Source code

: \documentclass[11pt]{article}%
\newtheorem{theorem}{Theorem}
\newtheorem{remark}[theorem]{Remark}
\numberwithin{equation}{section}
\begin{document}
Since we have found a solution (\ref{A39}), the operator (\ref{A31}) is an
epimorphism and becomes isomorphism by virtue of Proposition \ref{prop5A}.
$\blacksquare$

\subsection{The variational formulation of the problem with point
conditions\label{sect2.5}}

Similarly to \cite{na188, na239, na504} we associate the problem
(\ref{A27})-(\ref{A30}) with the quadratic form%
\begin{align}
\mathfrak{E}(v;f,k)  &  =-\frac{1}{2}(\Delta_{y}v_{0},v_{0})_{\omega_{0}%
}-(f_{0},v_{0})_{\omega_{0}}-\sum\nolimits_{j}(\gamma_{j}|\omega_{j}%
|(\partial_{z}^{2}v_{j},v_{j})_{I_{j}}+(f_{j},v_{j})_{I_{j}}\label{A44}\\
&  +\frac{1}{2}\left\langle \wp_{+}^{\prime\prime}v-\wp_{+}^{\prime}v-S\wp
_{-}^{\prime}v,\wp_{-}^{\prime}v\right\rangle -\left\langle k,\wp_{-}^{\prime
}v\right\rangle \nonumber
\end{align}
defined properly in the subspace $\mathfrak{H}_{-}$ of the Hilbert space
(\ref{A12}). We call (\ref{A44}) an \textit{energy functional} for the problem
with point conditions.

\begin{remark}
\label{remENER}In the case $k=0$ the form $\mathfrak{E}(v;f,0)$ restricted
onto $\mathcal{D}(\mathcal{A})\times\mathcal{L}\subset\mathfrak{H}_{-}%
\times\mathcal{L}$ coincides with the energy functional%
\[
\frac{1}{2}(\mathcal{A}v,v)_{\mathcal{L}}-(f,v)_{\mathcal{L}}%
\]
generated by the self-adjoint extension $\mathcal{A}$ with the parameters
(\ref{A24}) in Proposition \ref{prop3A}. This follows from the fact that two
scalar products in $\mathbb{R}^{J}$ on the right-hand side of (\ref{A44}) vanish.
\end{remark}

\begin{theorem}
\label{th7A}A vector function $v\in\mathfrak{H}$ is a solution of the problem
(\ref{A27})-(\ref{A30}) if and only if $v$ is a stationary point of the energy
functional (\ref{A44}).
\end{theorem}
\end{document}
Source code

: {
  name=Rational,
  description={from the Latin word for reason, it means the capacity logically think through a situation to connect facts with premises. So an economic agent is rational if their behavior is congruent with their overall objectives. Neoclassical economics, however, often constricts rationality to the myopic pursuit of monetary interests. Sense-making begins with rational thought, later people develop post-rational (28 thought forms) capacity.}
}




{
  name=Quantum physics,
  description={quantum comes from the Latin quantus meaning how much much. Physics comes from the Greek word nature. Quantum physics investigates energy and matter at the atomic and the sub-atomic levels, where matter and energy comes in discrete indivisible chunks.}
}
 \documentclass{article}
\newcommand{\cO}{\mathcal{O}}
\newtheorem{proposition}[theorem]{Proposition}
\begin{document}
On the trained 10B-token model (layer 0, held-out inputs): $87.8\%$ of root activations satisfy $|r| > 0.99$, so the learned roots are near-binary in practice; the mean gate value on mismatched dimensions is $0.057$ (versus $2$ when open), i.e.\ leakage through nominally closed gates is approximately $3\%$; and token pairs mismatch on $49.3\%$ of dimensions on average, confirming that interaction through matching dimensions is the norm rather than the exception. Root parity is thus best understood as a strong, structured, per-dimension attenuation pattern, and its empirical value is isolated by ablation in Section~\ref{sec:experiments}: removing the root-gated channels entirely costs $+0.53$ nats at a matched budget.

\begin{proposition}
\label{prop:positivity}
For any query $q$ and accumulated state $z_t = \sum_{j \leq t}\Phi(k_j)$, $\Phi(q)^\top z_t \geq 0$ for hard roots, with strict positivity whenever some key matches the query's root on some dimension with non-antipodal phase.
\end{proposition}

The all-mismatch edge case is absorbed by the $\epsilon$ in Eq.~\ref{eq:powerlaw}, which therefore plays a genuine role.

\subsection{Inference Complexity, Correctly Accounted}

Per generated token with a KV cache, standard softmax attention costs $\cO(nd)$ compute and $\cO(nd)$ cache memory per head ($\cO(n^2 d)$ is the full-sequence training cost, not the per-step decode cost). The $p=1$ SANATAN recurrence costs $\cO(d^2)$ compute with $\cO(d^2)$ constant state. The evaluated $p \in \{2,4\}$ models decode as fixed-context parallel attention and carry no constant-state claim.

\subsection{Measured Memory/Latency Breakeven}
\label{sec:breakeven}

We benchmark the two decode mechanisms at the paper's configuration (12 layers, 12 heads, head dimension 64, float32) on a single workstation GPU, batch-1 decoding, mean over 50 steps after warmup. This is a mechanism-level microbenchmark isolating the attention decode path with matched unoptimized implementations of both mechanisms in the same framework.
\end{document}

Your goal: Please return every line of the data, unaltered.

Written answer:
Source code

: \documentclass[11pt]{article}%
\newtheorem{theorem}{Theorem}
\newtheorem{remark}[theorem]{Remark}
\numberwithin{equation}{section}
\begin{document}
Since we have found a solution (\ref{A39}), the operator (\ref{A31}) is an
epimorphism and becomes isomorphism by virtue of Proposition \ref{prop5A}.
$\blacksquare$

\subsection{The variational formulation of the problem with point
conditions\label{sect2.5}}

Similarly to \cite{na188, na239, na504} we associate the problem
(\ref{A27})-(\ref{A30}) with the quadratic form%
\begin{align}
\mathfrak{E}(v;f,k)  &  =-\frac{1}{2}(\Delta_{y}v_{0},v_{0})_{\omega_{0}%
}-(f_{0},v_{0})_{\omega_{0}}-\sum\nolimits_{j}(\gamma_{j}|\omega_{j}%
|(\partial_{z}^{2}v_{j},v_{j})_{I_{j}}+(f_{j},v_{j})_{I_{j}}\label{A44}\\
&  +\frac{1}{2}\left\langle \wp_{+}^{\prime\prime}v-\wp_{+}^{\prime}v-S\wp
_{-}^{\prime}v,\wp_{-}^{\prime}v\right\rangle -\left\langle k,\wp_{-}^{\prime
}v\right\rangle \nonumber
\end{align}
defined properly in the subspace $\mathfrak{H}_{-}$ of the Hilbert space
(\ref{A12}). We call (\ref{A44}) an \textit{energy functional} for the problem
with point conditions.

\begin{remark}
\label{remENER}In the case $k=0$ the form $\mathfrak{E}(v;f,0)$ restricted
onto $\mathcal{D}(\mathcal{A})\times\mathcal{L}\subset\mathfrak{H}_{-}%
\times\mathcal{L}$ coincides with the energy functional%
\[
\frac{1}{2}(\mathcal{A}v,v)_{\mathcal{L}}-(f,v)_{\mathcal{L}}%
\]
generated by the self-adjoint extension $\mathcal{A}$ with the parameters
(\ref{A24}) in Proposition \ref{prop3A}. This follows from the fact that two
scalar products in $\mathbb{R}^{J}$ on the right-hand side of (\ref{A44}) vanish.
\end{remark}

\begin{theorem}
\label{th7A}A vector function $v\in\mathfrak{H}$ is a solution of the problem
(\ref{A27})-(\ref{A30}) if and only if $v$ is a stationary point of the energy
functional (\ref{A44}).
\end{theorem}
\end{document}
Source code

: {
  name=Rational,
  description={from the Latin word for reason, it means the capacity logically think through a situation to connect facts with premises. So an economic agent is rational if their behavior is congruent with their overall objectives. Neoclassical economics, however, often constricts rationality to the myopic pursuit of monetary interests. Sense-making begins with rational thought, later people develop post-rational (28 thought forms) capacity.}
}




{
  name=Quantum physics,
  description={quantum comes from the Latin quantus meaning how much much. Physics comes from the Greek word nature. Quantum physics investigates energy and matter at the atomic and the sub-atomic levels, where matter and energy comes in discrete indivisible chunks.}
}
 \documentclass{article}
\newcommand{\cO}{\mathcal{O}}
\newtheorem{proposition}[theorem]{Proposition}
\begin{document}
On the trained 10B-token model (layer 0, held-out inputs): $87.8\%$ of root activations satisfy $|r| > 0.99$, so the learned roots are near-binary in practice; the mean gate value on mismatched dimensions is $0.057$ (versus $2$ when open), i.e.\ leakage through nominally closed gates is approximately $3\%$; and token pairs mismatch on $49.3\%$ of dimensions on average, confirming that interaction through matching dimensions is the norm rather than the exception. Root parity is thus best understood as a strong, structured, per-dimension attenuation pattern, and its empirical value is isolated by ablation in Section~\ref{sec:experiments}: removing the root-gated channels entirely costs $+0.53$ nats at a matched budget.

\begin{proposition}
\label{prop:positivity}
For any query $q$ and accumulated state $z_t = \sum_{j \leq t}\Phi(k_j)$, $\Phi(q)^\top z_t \geq 0$ for hard roots, with strict positivity whenever some key matches the query's root on some dimension with non-antipodal phase.
\end{proposition}

The all-mismatch edge case is absorbed by the $\epsilon$ in Eq.~\ref{eq:powerlaw}, which therefore plays a genuine role.

\subsection{Inference Complexity, Correctly Accounted}

Per generated token with a KV cache, standard softmax attention costs $\cO(nd)$ compute and $\cO(nd)$ cache memory per head ($\cO(n^2 d)$ is the full-sequence training cost, not the per-step decode cost). The $p=1$ SANATAN recurrence costs $\cO(d^2)$ compute with $\cO(d^2)$ constant state. The evaluated $p \in \{2,4\}$ models decode as fixed-context parallel attention and carry no constant-state claim.

\subsection{Measured Memory/Latency Breakeven}
\label{sec:breakeven}

We benchmark the two decode mechanisms at the paper's configuration (12 layers, 12 heads, head dimension 64, float32) on a single workstation GPU, batch-1 decoding, mean over 50 steps after warmup. This is a mechanism-level microbenchmark isolating the attention decode path with matched unoptimized implementations of both mechanisms in the same framework.
\end{document}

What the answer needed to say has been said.